## Activity
Count how many lines in the following data hold the word "ghpvc". Your answer is the number and nothing else.
-=-=-
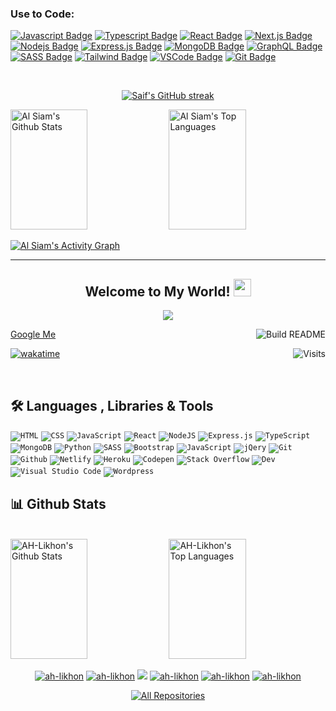 ### Use to Code:

[![Javascript Badge](https://img.shields.io/badge/-Javascript-F0DB4F?style=for-the-badge&labelColor=black&logo=javascript&logoColor=F0DB4F)](#) [![Typescript Badge](https://img.shields.io/badge/-Typescript-007acc?style=for-the-badge&labelColor=black&logo=typescript&logoColor=007acc)](#) [![React Badge](https://img.shields.io/badge/-React-61DBFB?style=for-the-badge&labelColor=black&logo=react&logoColor=61DBFB)](#) [![Next.js Badge](https://img.shields.io/badge/next.js-000000?style=for-the-badge&logo=nextdotjs&logoColor=white)](#) [![Nodejs Badge](https://img.shields.io/badge/-Nodejs-3C873A?style=for-the-badge&labelColor=black&logo=node.js&logoColor=3C873A)](#) [![Express.js Badge](https://img.shields.io/badge/Express.js-000000?style=for-the-badge&logo=express&logoColor=white)](#) [![MongoDB Badge](https://img.shields.io/badge/MongoDB-4EA94B?style=for-the-badge&logo=mongodb&logoColor=white)](#) [![GraphQL Badge](https://img.shields.io/badge/-GraphQl-e535ab?style=for-the-badge&labelColor=black&logo=node.js&logoColor=e535ab)](#) [![SASS Badge](https://img.shields.io/badge/Sass-CC6699?style=for-the-badge&logo=sass&logoColor=white)](#) [![Tailwind Badge](https://img.shields.io/badge/Tailwind%20CSS-092749?style=for-the-badge&logo=tailwindcss&logoColor=06B6D4&labelColor=000000)](#) [![VSCode Badge](https://img.shields.io/badge/Visual_Studio-0078d7?style=for-the-badge&logo=visual%20studio&logoColor=white)](#) [![Git Badge](https://img.shields.io/badge/Git-F05032?style=for-the-badge&logo=git&logoColor=white)](#)

<br/>

<!-- GitHub Streak stats by DenverCoder1 - hhttps://github.com/DenverCoder1/github-readme-streak-stats -->
<p align="center">
  <a href="https://github.com/alsiam">
    <img src="https://github-readme-streak-stats.herokuapp.com/?user=alsiam&theme=radical&hide_border=true&background=1F222E" alt="Saif's GitHub streak"/>
  </a>
</p>


<!-- https://github.com/anuraghazra/github-readme-stats -->
<a> 
    <a href="https://github.com/alsiam"><img alt="Al Siam's Github Stats" src="https://denvercoder1-github-readme-stats.vercel.app/api?username=alsiam&show_icons=true&count_private=true&theme=react&hide_border=true&bg_color=1F222E&title_color=F85D7F&icon_color=F8D866" height="192px" width="49.5%"/></a>
  <a href="https://github.com/alsiam"><img alt="Al Siam's Top Languages" src="https://denvercoder1-github-readme-stats.vercel.app/api/top-langs/?username=alsiam&langs_count=8&layout=compact&theme=react&hide_border=true&bg_color=1F222E&title_color=F85D7F&icon_color=F8D866" height="192px" width="49.5%"/></a>
  <br/>
</a>
<p></p>
<!-- https://github.com/ashutosh00710/github-readme-activity-graph -->
<a href="https://github.com/alsiam"><img alt="Al Siam's Activity Graph" src="https://activity-graph.herokuapp.com/graph?username=alsiam&bg_color=1F222E&color=F8D866&line=F85D7F&point=FFFFFF&hide_border=true" /></a>





---------------------------------------

<!-- <h3 align="center">MERN Stack Developer</h3>

<p align="left"> <img src="https://komarev.com/ghpvc/?username=ah-likhon&label=Profile%20views&color=0e75b6&style=flat" alt="ah-likhon" /> </p>

<p align="left"> <a href="https://github.com/ryo-ma/github-profile-trophy"><img src="https://github-profile-trophy.vercel.app/?username=ah-likhon" alt="ah-likhon" /></a> </p>

<p align="left"> <a href="https://twitter.com/aurthohinl" target="blank"><img src="https://img.shields.io/twitter/follow/aurthohinl?logo=twitter&style=for-the-badge" alt="aurthohinl" /></a> </p>

- 👨‍💻 All of my projects are available at [https://likhon.netlify.app/](https://likhon.netlify.app/)

- 📫 How to reach me **ictianlikhon6@gmail.com**

<h3 align="left">Connect with me:</h3>
<p align="left">
<a href="https://twitter.com/aurthohinl" target="blank"><img align="center" src="https://raw.githubusercontent.com/rahuldkjain/github-profile-readme-generator/master/src/images/icons/Social/twitter.svg" alt="aurthohinl" height="30" width="40" /></a>
<a href="https://linkedin.com/in/mdakramulhoque" target="blank"><img align="center" src="https://raw.githubusercontent.com/rahuldkjain/github-profile-readme-generator/master/src/images/icons/Social/linked-in-alt.svg" alt="mdakramulhoque" height="30" width="40" /></a>
<a href="https://stackoverflow.com/users/md-ah-likhon" target="blank"><img align="center" src="https://raw.githubusercontent.com/rahuldkjain/github-profile-readme-generator/master/src/images/icons/Social/stack-overflow.svg" alt="md-ah-likhon" height="30" width="40" /></a>
<a href="https://fb.com/mdhalikhon" target="blank"><img align="center" src="https://raw.githubusercontent.com/rahuldkjain/github-profile-readme-generator/master/src/images/icons/Social/facebook.svg" alt="mdhalikhon" height="30" width="40" /></a>
<a href="https://instagram.com/l_i_k_h_o_n_01" target="blank"><img align="center" src="https://raw.githubusercontent.com/rahuldkjain/github-profile-readme-generator/master/src/images/icons/Social/instagram.svg" alt="l_i_k_h_o_n_01" height="30" width="40" /></a>
</p>

<h3 align="left">Languages and Tools:</h3>
<p align="left"> <a href="https://getbootstrap.com" target="_blank" rel="noreferrer"> <img src="https://raw.githubusercontent.com/devicons/devicon/master/icons/bootstrap/bootstrap-plain-wordmark.svg" alt="bootstrap" width="40" height="40"/> </a> <a href="https://www.w3schools.com/css/" target="_blank" rel="noreferrer"> <img src="https://raw.githubusercontent.com/devicons/devicon/master/icons/css3/css3-original-wordmark.svg" alt="css3" width="40" height="40"/> </a> <a href="https://expressjs.com" target="_blank" rel="noreferrer"> <img src="https://raw.githubusercontent.com/devicons/devicon/master/icons/express/express-original-wordmark.svg" alt="express" width="40" height="40"/> </a> <a href="https://firebase.google.com/" target="_blank" rel="noreferrer"> <img src="https://www.vectorlogo.zone/logos/firebase/firebase-icon.svg" alt="firebase" width="40" height="40"/> </a> <a href="https://git-scm.com/" target="_blank" rel="noreferrer"> <img src="https://www.vectorlogo.zone/logos/git-scm/git-scm-icon.svg" alt="git" width="40" height="40"/> </a> <a href="https://heroku.com" target="_blank" rel="noreferrer"> <img src="https://www.vectorlogo.zone/logos/heroku/heroku-icon.svg" alt="heroku" width="40" height="40"/> </a> <a href="https://www.w3.org/html/" target="_blank" rel="noreferrer"> <img src="https://raw.githubusercontent.com/devicons/devicon/master/icons/html5/html5-original-wordmark.svg" alt="html5" width="40" height="40"/> </a> <a href="https://developer.mozilla.org/en-US/docs/Web/JavaScript" target="_blank" rel="noreferrer"> <img src="https://raw.githubusercontent.com/devicons/devicon/master/icons/javascript/javascript-original.svg" alt="javascript" width="40" height="40"/> </a> <a href="https://www.mongodb.com/" target="_blank" rel="noreferrer"> <img src="https://raw.githubusercontent.com/devicons/devicon/master/icons/mongodb/mongodb-original-wordmark.svg" alt="mongodb" width="40" height="40"/> </a> <a href="https://nodejs.org" target="_blank" rel="noreferrer"> <img src="https://raw.githubusercontent.com/devicons/devicon/master/icons/nodejs/nodejs-original-wordmark.svg" alt="nodejs" width="40" height="40"/> </a> <a href="https://reactjs.org/" target="_blank" rel="noreferrer"> <img src="https://raw.githubusercontent.com/devicons/devicon/master/icons/react/react-original-wordmark.svg" alt="react" width="40" height="40"/> </a> <a href="https://sass-lang.com" target="_blank" rel="noreferrer"> <img src="https://raw.githubusercontent.com/devicons/devicon/master/icons/sass/sass-original.svg" alt="sass" width="40" height="40"/> </a> <a href="https://tailwindcss.com/" target="_blank" rel="noreferrer"> <img src="https://www.vectorlogo.zone/logos/tailwindcss/tailwindcss-icon.svg" alt="tailwind" width="40" height="40"/> </a> </p>
<!-- 
<p><img align="left" src="https://github-readme-stats.vercel.app/api/top-langs?username=ah-likhon&show_icons=true&locale=en&layout=compact" alt="ah-likhon" /></p> -->

<!-- ![Anurag's GitHub stats](https://github-readme-stats.vercel.app/api?username=ah-likhon&theme=dracula&show_icons=true) -->
<!-- [![Top Langs](https://github-readme-stats.vercel.app/api/top-langs/?username=ah-likhon&theme=dracula&layout=compact)](https://github.com/anuraghazra/github-readme-stats) -->


<!-- <p>&nbsp;<img align="center" src="https://github-readme-stats.vercel.app/api?username=ah-likhon&show_icons=true&locale=en" alt="ah-likhon" /></p> -->

<!-- <p><img align="center" src="https://github-readme-streak-stats.herokuapp.com/?user=ah-likhon&" alt="ah-likhon" /></p>


 -->
 
 <h2 align="center">
  Welcome to My World!
  <img src="https://media.giphy.com/media/hvRJCLFzcasrR4ia7z/giphy.gif" width="28">
</h2>

<!-- Typing SVG by DenverCoder1 - https://github.com/DenverCoder1/readme-typing-svg -->
<p align="center">
  <a href="https://github.com/ah-likhon"><img src="https://readme-typing-svg.herokuapp.com/?lines=Mern%20Stack%20Developer;FrontEnd%20Developer;React%20Developer;Full%20Stack%20Developer;&center=true&width=380&height=45"></a>
</p>

<!-- Badges template - https://github.com/badges/shields -->
<!-- YouTube Stats - https://github.com/DenverCoder1/github-readme-youtube-stats -->
<!-- View counter - https://github.com/DenverCoder1/Simple-View-Counter -->

<a href="https://www.google.com/search?q=ah_likhon">Google Me</a>
<a href="https://github.com/ah-likhon/ah-likhon/"><img src="https://github.com/vidyabhandary/vidyabhandary/workflows/Build%20README/badge.svg" align="right" alt="Build README"></a>

<a href="https://visitor-badge.laobi.icu/badge?page_id=ah-likhon.visitor-badge&title=Visits"><img src="https://visitor-badge.laobi.icu/badge?page_id=ah-likhon.visitor-badge&title=Visits" align="right" alt="Visits"></a>

<!-- <a href="https://visitor-badge.laobi.icu/badge?page_id=alsiamworld.visitor-badge&title=Visits"><img src="https://komarev.com/ghpvc/?username=ah-likhon&label=Profile%20views&color=0e75b6&style=flat" alt="ah-likhon" /></a> -->


<!-- [![wakatime](https://wakatime.com/badge/user/eebb3dd8-d9b2-40de-9b88-6fd6cac99dbc.svg)](https://wakatime.com/@eebb3dd8-d9b2-40de-9b88-6fd6cac99dbc) -->
[![wakatime](https://wakatime.com/badge/user/6606ea27-fc94-47f3-bbff-6f374aa9d75e.svg)](https://wakatime.com/@6606ea27-fc94-47f3-bbff-6f374aa9d75e)

<p><br></p>

<!-- Some badges are from https://github.com/Ileriayo/markdown-badges -->

## 🛠️ Languages , Libraries & Tools

<p>
    <code href="#"><img alt="HTML" src="https://img.shields.io/badge/HTML%20-%23E34F26.svg?logo=html5&logoColor=white"></code>
    <code href="#"><img alt="CSS" src="https://img.shields.io/badge/CSS%20-%231572B6.svg?logo=css3&logoColor=white"></code>
    <code href="#"><img alt="JavaScript" src="https://img.shields.io/badge/JavaScript%20-%23F7DF1E.svg?logo=javascript&logoColor=black"></code>
    <code href="#"><img alt="React" src="https://img.shields.io/badge/React%20-%2320232a.svg?logo=react&logoColor=%2361DAFB"></code>
    <code href="#"><img alt="NodeJS" src="https://img.shields.io/badge/Node.js%20-%2343853D.svg?logo=node.js&logoColor=white"></code>
    <code href="#"><img alt="Express.js" src="https://img.shields.io/badge/Express.js%20-%23404d59.svg?logo=express&logoColor=white"></code>
    <code href="#"><img alt="TypeScript" src="https://img.shields.io/badge/TypeScript%20- %23007ACC.svg?logo=typescript&logoColor=white"></code>
    <code href="#"><img alt="MongoDB" src ="https://img.shields.io/badge/MongoDB-%234ea94b.svg?logo=mongodb&logoColor=white"></code>
    <code href="#"><img alt="Python" src="https://img.shields.io/badge/Material UI%20-%2314354C.svg?logo=MaterialUI&logoColor=white"></code>
    <code href="#"><img alt="SASS" src="https://img.shields.io/badge/Sass%20-hotpink.svg?logo=SASS&logoColor=white"></code>
    <code href="#"><img alt="Bootstrap" src="https://img.shields.io/badge/Bootstrap%20-%234D97FF.svg?logo=Bootstrap&logoColor=white"></code>
    <code href="#"><img alt="JavaScript" src="https://img.shields.io/badge/Tailwind CSS%20-%23F7DF1E.svg?logo=TailwindCSS&logoColor=black"></code>
    <code href="#"><img alt="jQery" src="https://img.shields.io/badge/Axios%20-%23430098.svg?logo=Axios&logoColor=white"></code>
    <code href="#"><img alt="Git" src="https://img.shields.io/badge/Git%20-%23F05033.svg?logo=git&logoColor=white"></code>
    <code href="#"><img alt="Github" src="https://img.shields.io/badge/Github%20-%23F05033.svg?logo=github&logoColor=white"></code>
    <code href="#"><img alt="Netlify" src="https://img.shields.io/badge/Netlify%20-%2314354C.svg?logo=Netlify&logoColor=white"></code>
    <code href="#"><img alt="Heroku" src="https://img.shields.io/badge/Heroku-21759B?logo=heroku&logoColor=white"></code>
    <code href="#"><img alt="Codepen" src="https://img.shields.io/badge/Codepen-000000.svg?logo=codepen&logoColor=white"></code>
    <code href="#"><img alt="Stack Overflow" src="https://img.shields.io/badge/-Stack%20Overflow-FE7A16?logo=stack-overflow&logoColor=white"></code>
    <code href="#"><img alt="Dev" src="https://img.shields.io/badge/Dev-FE7A16?logo=stack-dev&logoColor=white"></code>
    <code href="#"><img alt="Visual Studio Code" src="https://img.shields.io/badge/Visual%20Studio%20Code-0078d7.svg?logo=visual-studio-code&logoColor=white"></code>
    <code href="#"><img alt="Wordpress" src="https://img.shields.io/badge/Wordpress-21759B?logo=wordpress&logoColor=white"></code>
  
</p>

## 📊 Github Stats

<!-- https://github.com/anuraghazra/github-readme-stats -->
<a> 
  <br/>
    <a href="https://github.com/ah-likhon"><img alt="AH-Likhon's Github Stats" src="https://denvercoder1-github-readme-stats.vercel.app/api?username=ah-likhon&show_icons=true&count_private=true&theme=react&hide_border=true&bg_color=1F222E&title_color=F85D7F&icon_color=F8D866" height="192px" width="49.5%"/></a>
  <a href="https://github.com/ah-likhon"><img alt="AH-Likhon's Top Languages" src="https://denvercoder1-github-readme-stats.vercel.app/api/top-langs/?username=ah-likhon&langs_count=8&layout=compact&theme=react&hide_border=true&bg_color=1F222E&title_color=F85D7F&icon_color=F8D866" height="192px" width="49.5%"/></a>
  <br/>
<!--   <b>Note:</b> Top languages is only a metric of the languages my public code consists of and doesn't reflect experience or skill level. -->
</a>
<p></p>


<p align="center">
  <a href="https://likhon.netlify.com" target="blank"><img src="https://img.shields.io/badge/Website-DC143C?style=for-the-badge&logo=medium&logoColor=white" alt="ah-likhon" /></a> 
  <a href="https://www.linkedin.com/in/mdakramulhoque/" target="blank"><img src="https://img.shields.io/badge/LinkedIn-0077B5?style=for-the-badge&logo=linkedin&logoColor=white" alt="ah-likhon"/></a> 
  <a href="https://twitter.com/AurthohinL" target="blank"><img src="https://img.shields.io/badge/Twitter-1DA1F2?style=for-the-badge&logo=twitter&logoColor=white" /></a> 
  <a href="https://instagram.com/l_i_k_h_o_n_01" target="blank"><img src="https://img.shields.io/badge/Instagram-fe4164?style=for-the-badge&logo=instagram&logoColor=white" alt="ah-likhon" /></a> 
    <a href="https://web.facebook.com/MdhaLikhon" target="blank"><img src="https://img.shields.io/badge/Facebook-20BEFF?&style=for-the-badge&logo=facebook&logoColor=white" alt="ah-likhon"  /></a> 
 <a href="https://dev.to/ahlikhon" target="blank"><img src="https://img.shields.io/badge/dev.to-0A0A0A?style=for-the-badge&logo=dev.to&logoColor=white" alt="ah-likhon" /></a>
</p>


<p align="center">
  <a href="https://github.com/ah-likhon?tab=repositories" target="_blank"><img alt="All Repositories" title="All Repositories" src="https://img.shields.io/badge/-All%20Repos-2962FF?style=for-the-badge&logo=koding&logoColor=white"/></a>
</p>

<!-- ## 📘 My top open source projects

Repo info cards - https://github.com/anuraghazra/github-readme-stats
Small repo cards (fork) - https://github.com/DenverCoder1/github-readme-stats
<p align="left">
  <a href="https://github.com/ah-likhon/ah-likhon" target="blank"><img width="32.5%" src="https://denvercoder1-github-readme-stats.vercel.app/api/pin/?username=ah-likhon&repo=ah-likhon&theme=react&bg_color=1F222E&title_color=F85D7F&icon_color=F8D866&hide_border=true&show_icons=false" alt="ah-likhon-file"></a>
  <a href="https://github.com/ah-likhon/cuda-portfolio" target="blank"><img width="32.5%" src="https://denvercoder1-github-readme-stats.vercel.app/api/pin/?username=ah-likhond&repo=cuda-portfolio&theme=react&bg_color=1F222E&title_color=F85D7F&icon_color=F8D866&hide_border=true&show_icons=false" alt="cuda-portfolio"></a>
  <a href="https://github.com/alsiamworld/altube" target="blank"><img width="32.5%" src="https://denvercoder1-github-readme-stats.vercel.app/api/pin/?username=alsiamworld&repo=altube&theme=react&bg_color=1F222E&title_color=F85D7F&icon_color=F8D866&hide_border=true&show_icons=false" alt="altube"></a>
 <a href="https://github.com/alsiamworld/fashion-ecommerce" target="blank"><img width="32.5%" src="https://denvercoder1-github-readme-stats.vercel.app/api/pin/?username=alsiamworld&repo=fashion-ecommerce&theme=react&bg_color=1F222E&title_color=F85D7F&icon_color=F8D866&hide_border=true&show_icons=false" alt="fashion-ecommerce"></a>
  <a href="https://github.com/alsiamworld/jamuna-news" target="blank"><img width="32.5%" src="https://denvercoder1-github-readme-stats.vercel.app/api/pin/?username=alsiamworld&repo=jamuna-news&theme=react&bg_color=1F222E&title_color=F85D7F&icon_color=F8D866&hide_border=true&show_icons=false" alt="jamuna-news"></a>
  <a href="https://github.com/ah-likhon/spourmo" target="blank"><img width="32.5%" src="https://denvercoder1-github-readme-stats.vercel.app/api/pin/?username=ah-likhon&repo=spourmo&theme=react&bg_color=1F222E&title_color=F85D7F&icon_color=F8D866&hide_border=true&show_icons=false" alt="spourmo-psd"></a>
</p>
 -->

<!-- https://github.com/ashutosh00710/github-readme-activity-graph -->
<!-- <a href="https://github.com/ah-likhon"><img alt="AH-Likhon's Activity Graph" src="https://activity-graph.herokuapp.com/graph?username=ah-likhon&bg_color=1F222E&color=F8D866&line=F85D7F&point=FFFFFF&hide_border=true" /></a> -->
-=-=-
## Your solution
2